## [Problem]
An exact transcript is needed of the material below, beginning at the line that contains "USES Arduino nano" and continuing through its last line; nothing else should appear.

## [Dataset extract]
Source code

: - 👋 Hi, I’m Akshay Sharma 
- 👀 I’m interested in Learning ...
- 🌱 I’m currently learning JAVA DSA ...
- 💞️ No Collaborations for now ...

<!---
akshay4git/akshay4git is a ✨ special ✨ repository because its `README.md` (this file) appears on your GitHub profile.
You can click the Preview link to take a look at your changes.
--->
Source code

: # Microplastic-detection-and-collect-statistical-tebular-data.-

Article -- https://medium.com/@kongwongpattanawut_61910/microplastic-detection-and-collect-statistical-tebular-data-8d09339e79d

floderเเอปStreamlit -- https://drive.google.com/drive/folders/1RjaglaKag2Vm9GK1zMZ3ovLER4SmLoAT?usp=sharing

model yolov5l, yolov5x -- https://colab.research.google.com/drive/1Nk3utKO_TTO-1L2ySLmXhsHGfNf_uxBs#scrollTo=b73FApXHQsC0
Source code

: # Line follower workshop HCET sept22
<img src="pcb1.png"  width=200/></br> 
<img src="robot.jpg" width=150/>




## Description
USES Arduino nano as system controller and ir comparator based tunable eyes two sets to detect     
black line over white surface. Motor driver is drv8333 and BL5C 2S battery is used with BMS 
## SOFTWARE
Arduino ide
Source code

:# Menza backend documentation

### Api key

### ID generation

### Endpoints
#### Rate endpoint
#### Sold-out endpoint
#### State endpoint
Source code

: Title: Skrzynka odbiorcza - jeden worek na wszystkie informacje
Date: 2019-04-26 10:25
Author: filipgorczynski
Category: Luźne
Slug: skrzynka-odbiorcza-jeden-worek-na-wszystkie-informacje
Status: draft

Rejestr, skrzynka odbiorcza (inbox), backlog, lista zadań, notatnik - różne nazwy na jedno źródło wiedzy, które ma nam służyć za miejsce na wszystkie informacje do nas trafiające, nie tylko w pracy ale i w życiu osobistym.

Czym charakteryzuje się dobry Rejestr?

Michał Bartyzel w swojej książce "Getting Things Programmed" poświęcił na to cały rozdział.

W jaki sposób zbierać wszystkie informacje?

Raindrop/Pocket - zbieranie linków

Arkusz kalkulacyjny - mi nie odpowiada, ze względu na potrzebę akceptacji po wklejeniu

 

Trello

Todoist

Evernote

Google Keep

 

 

## [Solution to this problem]
USES Arduino nano as system controller and ir comparator based tunable eyes two sets to detect     
black line over white surface. Motor driver is drv8333 and BL5C 2S battery is used with BMS 
## SOFTWARE
Arduino ide
Source code

:# Menza backend documentation

### Api key

### ID generation

### Endpoints
#### Rate endpoint
#### Sold-out endpoint
#### State endpoint
Source code

: Title: Skrzynka odbiorcza - jeden worek na wszystkie informacje
Date: 2019-04-26 10:25
Author: filipgorczynski
Category: Luźne
Slug: skrzynka-odbiorcza-jeden-worek-na-wszystkie-informacje
Status: draft

Rejestr, skrzynka odbiorcza (inbox), backlog, lista zadań, notatnik - różne nazwy na jedno źródło wiedzy, które ma nam służyć za miejsce na wszystkie informacje do nas trafiające, nie tylko w pracy ale i w życiu osobistym.

Czym charakteryzuje się dobry Rejestr?

Michał Bartyzel w swojej książce "Getting Things Programmed" poświęcił na to cały rozdział.

W jaki sposób zbierać wszystkie informacje?

Raindrop/Pocket - zbieranie linków

Arkusz kalkulacyjny - mi nie odpowiada, ze względu na potrzebę akceptacji po wklejeniu

 

Trello

Todoist

Evernote

Google Keep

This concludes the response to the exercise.